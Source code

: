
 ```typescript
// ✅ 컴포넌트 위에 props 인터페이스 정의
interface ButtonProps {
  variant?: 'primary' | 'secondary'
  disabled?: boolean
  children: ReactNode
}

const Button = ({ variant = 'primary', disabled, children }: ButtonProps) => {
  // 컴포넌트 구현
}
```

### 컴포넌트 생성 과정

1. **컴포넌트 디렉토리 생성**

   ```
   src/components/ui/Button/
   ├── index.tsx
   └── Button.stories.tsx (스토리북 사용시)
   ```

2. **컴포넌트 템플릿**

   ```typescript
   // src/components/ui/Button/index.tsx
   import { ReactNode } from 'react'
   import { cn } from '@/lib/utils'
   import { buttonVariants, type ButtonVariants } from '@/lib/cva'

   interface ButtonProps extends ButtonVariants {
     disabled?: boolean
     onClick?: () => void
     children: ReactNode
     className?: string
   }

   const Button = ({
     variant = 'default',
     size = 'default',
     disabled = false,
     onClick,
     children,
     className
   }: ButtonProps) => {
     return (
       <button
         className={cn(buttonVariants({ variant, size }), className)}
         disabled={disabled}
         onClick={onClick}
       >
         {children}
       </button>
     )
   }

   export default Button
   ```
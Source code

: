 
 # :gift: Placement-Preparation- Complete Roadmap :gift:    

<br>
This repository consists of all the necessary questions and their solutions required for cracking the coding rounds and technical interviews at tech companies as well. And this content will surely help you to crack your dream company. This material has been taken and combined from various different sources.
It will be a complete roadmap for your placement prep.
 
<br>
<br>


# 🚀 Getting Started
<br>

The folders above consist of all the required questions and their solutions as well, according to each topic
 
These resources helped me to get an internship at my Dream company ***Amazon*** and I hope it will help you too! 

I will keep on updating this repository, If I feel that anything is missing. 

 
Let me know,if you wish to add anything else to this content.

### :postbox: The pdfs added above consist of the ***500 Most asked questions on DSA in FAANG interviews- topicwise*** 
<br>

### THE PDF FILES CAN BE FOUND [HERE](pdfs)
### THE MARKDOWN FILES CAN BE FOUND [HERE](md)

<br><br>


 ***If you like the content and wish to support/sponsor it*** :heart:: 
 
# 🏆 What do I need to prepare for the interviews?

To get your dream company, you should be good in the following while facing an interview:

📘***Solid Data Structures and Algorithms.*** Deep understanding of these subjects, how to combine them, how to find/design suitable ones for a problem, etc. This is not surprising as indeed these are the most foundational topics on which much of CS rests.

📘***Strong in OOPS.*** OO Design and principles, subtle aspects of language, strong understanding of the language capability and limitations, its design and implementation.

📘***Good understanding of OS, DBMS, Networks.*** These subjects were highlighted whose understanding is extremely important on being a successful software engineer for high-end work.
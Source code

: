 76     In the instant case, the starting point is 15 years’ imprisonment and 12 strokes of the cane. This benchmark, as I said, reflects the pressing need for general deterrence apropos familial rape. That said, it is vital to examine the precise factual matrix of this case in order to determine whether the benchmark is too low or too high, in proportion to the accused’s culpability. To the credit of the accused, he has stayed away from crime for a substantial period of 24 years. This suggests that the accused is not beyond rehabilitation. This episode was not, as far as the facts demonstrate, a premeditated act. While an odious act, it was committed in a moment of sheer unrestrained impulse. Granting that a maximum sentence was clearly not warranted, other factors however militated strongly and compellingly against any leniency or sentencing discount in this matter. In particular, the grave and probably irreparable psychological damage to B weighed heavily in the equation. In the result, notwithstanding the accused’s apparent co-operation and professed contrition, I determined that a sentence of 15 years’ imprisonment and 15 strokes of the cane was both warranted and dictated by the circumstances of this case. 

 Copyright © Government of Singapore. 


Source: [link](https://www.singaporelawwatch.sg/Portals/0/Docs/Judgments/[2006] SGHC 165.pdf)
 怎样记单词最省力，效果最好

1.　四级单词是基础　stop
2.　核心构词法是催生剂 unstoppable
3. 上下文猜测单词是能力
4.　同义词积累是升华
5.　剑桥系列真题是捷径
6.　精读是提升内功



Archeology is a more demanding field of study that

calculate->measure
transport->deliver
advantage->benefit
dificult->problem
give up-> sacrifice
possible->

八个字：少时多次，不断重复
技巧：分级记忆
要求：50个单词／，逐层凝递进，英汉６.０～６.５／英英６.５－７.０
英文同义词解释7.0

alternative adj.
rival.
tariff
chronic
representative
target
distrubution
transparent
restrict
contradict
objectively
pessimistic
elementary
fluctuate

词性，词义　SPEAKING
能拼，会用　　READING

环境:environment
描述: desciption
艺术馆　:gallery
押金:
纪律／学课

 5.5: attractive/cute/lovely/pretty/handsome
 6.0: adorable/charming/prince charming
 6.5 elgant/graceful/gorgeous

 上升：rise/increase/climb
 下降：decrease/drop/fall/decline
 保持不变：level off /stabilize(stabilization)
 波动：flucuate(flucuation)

*ABOUT THIS TASK*
Tally how many lines in the material above hold the word "your". Write only that number.

*EXPECTED ANSWER*
3